WEAKNESSES: Loud as a blow torch, hard to get a simmer, can be tipsy with a large pot on top, requiring careful balance and out of the wind.

OTHER: I use the "toothpaste-like" starter to make it go, which warms the burner just fine. I've considered breaking down and springing for the Whisperlite, but I just can't justify buying something new when I have something that's perfectly adequate.
Posted Jun 27, 2005 9:09 pm

Bill ReedIt's been my friend !

Voted 5/5

Thirty years of service is good measure of any piece of equipment. Few tools have lasted me that long, only this stove, my REI sleeping bag and my old Kelty Tioga pack come to mind. All have been replaced now, save the old Svea. Over the years, using the 123 with the dedicated Sigg Tourist cook-set, life has been good. Sadly, on the last few trips the old Svea is gettin' a little cantankerous-going out after seemingly having good fire and needed to be reprimed. I'm afraid I'll have to replace it soon, but it has been a good, old friend.
There's nothing like the sound of it, when it gets going. I'm going to miss it.
Posted Feb 9, 2007 3:06 am

mrmthikersvea 123

Hasn't voted

Since 1975 our svea 123 & associated wind screen/cookset have been great & 100% trustworhty. It has served our family well over the last 32 years, (hundreds of trips). In fact, I bought another set/up just like it on the internet 2years ago for my daughter(24). Old but proven! It is #1 in our book. Can't find better! mrmthiker South Lake Tahoe,Ca.
Posted Feb 9, 2007 10:15 pm

GarethSvea 123R

Voted 4/5

This stove does require some patience to use. This is especially the case if you don’t want to bother priming the stove with either (additional) white gas, alcohol, or paste. Also keep in mind that you want to open the tank when the stove is cooler than when you want to try and light it.

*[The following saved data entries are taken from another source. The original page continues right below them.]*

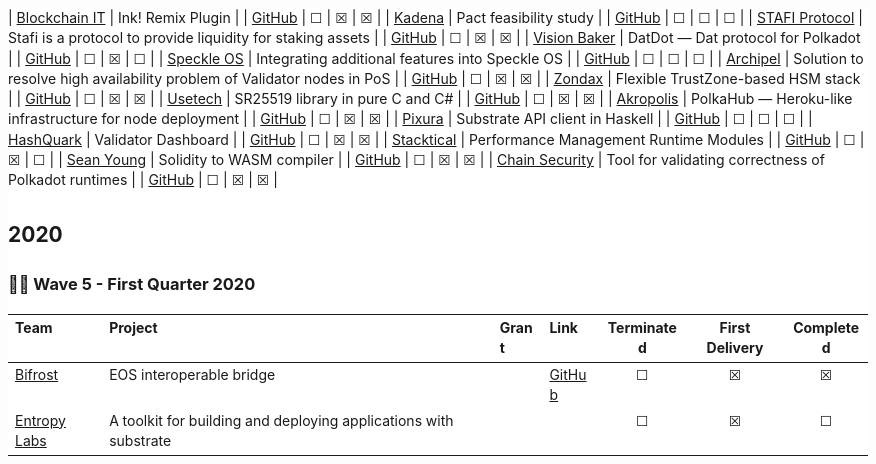| [Blockchain IT](https://blockchain-it.hr)              | Ink! Remix Plugin                                                                         |                                  | [GitHub](https://github.com/blockchain-it-hr/ink-remix-plugin)   |     ☐      |       ☒        |     ☒     |
| [Kadena](https://www.kadena.io/)                       | Pact feasibility study                                                                    |                                  | [GitHub](https://github.com/kadena-io/)                          |     ☐      |       ☐        |     ☐     |
| [STAFI Protocol](http://www.stafi.io/)                 | Stafi is a protocol to provide liquidity for staking assets                               |                                  | [GitHub](https://github.com/stafiprotocol/stafi-node)            |     ☐      |       ☒        |     ☒     |
| [Vision Baker](https://playproject.io/)                | DatDot — Dat protocol for Polkadot                                                        |                                  | [GitHub](https://github.com/playproject-io/datdot)               |     ☐      |       ☒        |     ☐     |
| [Speckle OS](https://www.speckleos.io/)                | Integrating additional features into Speckle OS                                           |                                  | [GitHub](https://github.com/SpeckleOS/speckle-browser-extension) |     ☐      |       ☐        |     ☐     |
| [Archipel](https://archipel.id/)                       | Solution to resolve high availability problem of Validator nodes in PoS                   |                                  | [GitHub](https://github.com/luguslabs/archipel)                  |     ☐      |       ☒        |     ☒     |
| [Zondax](https://zondax.ch/)                           | Flexible TrustZone-based HSM stack                                                        |                                  | [GitHub](https://github.com/ZondaX)                              |     ☐      |       ☒        |     ☒     |
| [Usetech](http://usetech.com/blockchain.html)          | SR25519 library in pure C and C#                                                          |                                  | [GitHub](https://github.com/usetech-llc/)                        |     ☐      |       ☒        |     ☒     |
| [Akropolis](https://akropolis.io/)                     | PolkaHub — Heroku-like infrastructure for node deployment                                 |                                  | [GitHub](https://github.com/akropolisio)                         |     ☐      |       ☒        |     ☒     |
| [Pixura](https://pixura.io/)                           | Substrate API client in Haskell                                                           |                                  | [GitHub](https://github.com/Pixura)                              |     ☐      |       ☐        |     ☐     |
| [HashQuark](https://www.hashquark.io/)                 | Validator Dashboard                                                                       |                                  | [GitHub](https://github.com/hashquark-io)                        |     ☐      |       ☒        |     ☒     |
| [Stacktical](https://stacktical.com/)                  | Performance Management Runtime Modules                                                    |                                  | [GitHub](https://github.com/Stacktical)                          |     ☐      |       ☒        |     ☐     |
| [Sean Young](https://www.mess.org/)                    | Solidity to WASM compiler                                                                 |                                  | [GitHub](https://github.com/hyperledger-labs/solang)             |     ☐      |       ☒        |     ☒     |
| [Chain Security](https://chainsecurity.com/)           | Tool for validating correctness of Polkadot runtimes                                      |                                  | [GitHub](https://github.com/ChainSecurity)                       |     ☐      |       ☒        |     ☒     |

## 2020

### 🏄‍♀️ Wave 5 - First Quarter 2020

| Team                                                                                                        | Project                                                                                  | Grant                          | Link                                                                                             | Terminated | First Delivery | Completed |
|:------------------------------------------------------------------------------------------------------------|:-----------------------------------------------------------------------------------------|:-------------------------------|:-------------------------------------------------------------------------------------------------|:----------:|:--------------:|:---------:|
| [Bifrost](https://bifrost.finance/)                                                                         | EOS interoperable bridge                                                                 |                                | [GitHub](https://github.com/bifrost-finance)                                                     |     ☐      |       ☒        |     ☒     |
| [Entropy Labs](https://entropylabs.hk)                                                                      | A toolkit for building and deploying applications with substrate                         |                                |                                                                                                  |     ☐      |       ☒        |     ☐     |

However, I can easily understand why this stove is so reliable: simplicity = less that can fail. In a sense, the fact that the Svea 123 (in its purely stock form) lacks a pump, is a good thing. I have had problems with the pumps on other white gas stoves and appliances. This has especially been the case in cold weather. To make matters worse in regards to pumps, my MSR stove’s pump is plastic and has broken (it did still function however). Cold plastic is even more apt to break. This is the beauty of the Svea 123…no plastic parts to break, no pump to fail.

Is the Svea 123 the greatest, lightest, and fastest to use? No. But it is compact, nice to look at, has a great reputation for reliability, and lets face it, it’s a great throwback to a more classic time in the mountains.
Posted Mar 4, 2007 4:06 am

hikin_jimSvea 123 = Rock Solid

Voted 5/5

The Svea 123 -- what a classic. I have one of the originals from the 60's. It's actually fairly compact, and the way everything nests together is a testament to the thought that went into its design. The Svea 123 (since the 1970's, 123R) is the ONLY stove from that era that is still produced which loudly proclaims its quality.

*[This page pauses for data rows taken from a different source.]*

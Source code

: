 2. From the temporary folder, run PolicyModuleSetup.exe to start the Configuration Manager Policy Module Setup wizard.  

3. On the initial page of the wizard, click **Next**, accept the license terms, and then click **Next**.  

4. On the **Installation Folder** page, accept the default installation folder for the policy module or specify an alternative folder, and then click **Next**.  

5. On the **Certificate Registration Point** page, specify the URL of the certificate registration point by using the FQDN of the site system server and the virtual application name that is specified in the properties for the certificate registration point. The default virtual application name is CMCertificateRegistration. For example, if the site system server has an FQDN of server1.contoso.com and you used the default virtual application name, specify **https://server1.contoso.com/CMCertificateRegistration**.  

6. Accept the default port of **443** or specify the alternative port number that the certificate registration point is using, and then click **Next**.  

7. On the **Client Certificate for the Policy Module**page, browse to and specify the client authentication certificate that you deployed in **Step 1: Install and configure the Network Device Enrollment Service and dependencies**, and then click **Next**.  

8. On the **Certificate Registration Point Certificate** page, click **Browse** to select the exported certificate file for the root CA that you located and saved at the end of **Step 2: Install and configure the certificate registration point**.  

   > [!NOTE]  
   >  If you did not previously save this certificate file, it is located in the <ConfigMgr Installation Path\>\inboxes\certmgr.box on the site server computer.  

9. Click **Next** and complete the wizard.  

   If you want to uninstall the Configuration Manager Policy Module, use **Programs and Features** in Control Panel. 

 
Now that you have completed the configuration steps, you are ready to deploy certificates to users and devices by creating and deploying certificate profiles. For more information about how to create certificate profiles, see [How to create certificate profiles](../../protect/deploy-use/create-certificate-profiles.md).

In response to the very negative review:
Yes, you can't simmer on it, but what did you expect? Almost NO white gas stoves simmer. That's just the nature of white gas stoves. Yes, you have to prime it, but if you had THAT much trouble, brother, you're doing something wrong unless you were in seriously cold weather in which case you just needed the optional pump.

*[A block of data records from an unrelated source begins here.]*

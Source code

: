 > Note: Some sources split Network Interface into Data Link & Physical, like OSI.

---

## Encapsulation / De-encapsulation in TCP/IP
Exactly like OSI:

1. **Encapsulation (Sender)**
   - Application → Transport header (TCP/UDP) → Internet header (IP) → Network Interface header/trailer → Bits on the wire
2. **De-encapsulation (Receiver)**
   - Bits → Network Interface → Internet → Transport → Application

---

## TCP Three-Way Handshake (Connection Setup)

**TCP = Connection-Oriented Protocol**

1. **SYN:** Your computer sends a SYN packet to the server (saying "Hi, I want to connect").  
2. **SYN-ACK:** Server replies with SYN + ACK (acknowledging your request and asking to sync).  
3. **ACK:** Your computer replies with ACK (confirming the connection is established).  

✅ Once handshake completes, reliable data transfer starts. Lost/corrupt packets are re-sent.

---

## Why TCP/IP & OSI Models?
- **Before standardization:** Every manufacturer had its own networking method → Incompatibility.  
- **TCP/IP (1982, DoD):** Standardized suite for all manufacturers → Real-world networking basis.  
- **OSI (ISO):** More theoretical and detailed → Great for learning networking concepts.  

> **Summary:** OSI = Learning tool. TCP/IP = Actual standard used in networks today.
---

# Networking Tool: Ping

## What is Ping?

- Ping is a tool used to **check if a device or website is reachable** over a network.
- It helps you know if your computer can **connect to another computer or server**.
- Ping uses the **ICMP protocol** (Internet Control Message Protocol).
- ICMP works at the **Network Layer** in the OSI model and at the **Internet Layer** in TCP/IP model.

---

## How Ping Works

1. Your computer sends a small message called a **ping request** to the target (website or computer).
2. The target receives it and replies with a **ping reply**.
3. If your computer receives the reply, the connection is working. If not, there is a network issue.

The Svea 123 is a rock solid white gas stove that you can count on.
Posted Nov 2, 2009 6:11 pm

winemanvanA right of passage

Voted 4/5

Every kid should get one of these stoves on their 13th birthday. It is a work of genius. They take a lot of abuse and keep on boiling water. Too bad they weight so much.
Posted Mar 24, 2010 12:06 pm

reboyles37 Years and Counting

Hasn't voted

My friends and I all bought Svea 123s in the early 70s and every one of these stoves still work fine in 2010. I used my stove at 13,000'+ and at 30 below zero and never had a problem, ever. I no longer use it since there are much lighter and more convienient stoves out there but it will forever sit along side my original bamboo shafted Chouinard/Frost piolet (ice axe), my 1972 Chouinard catalog and the other classic gear that I still have hanging around.
Posted Jul 20, 2010 2:31 pm

mtnbndold faithful

Voted 5/5

Great stove, drop it off a mountain and it will still work. Lasts forever, well worth the money.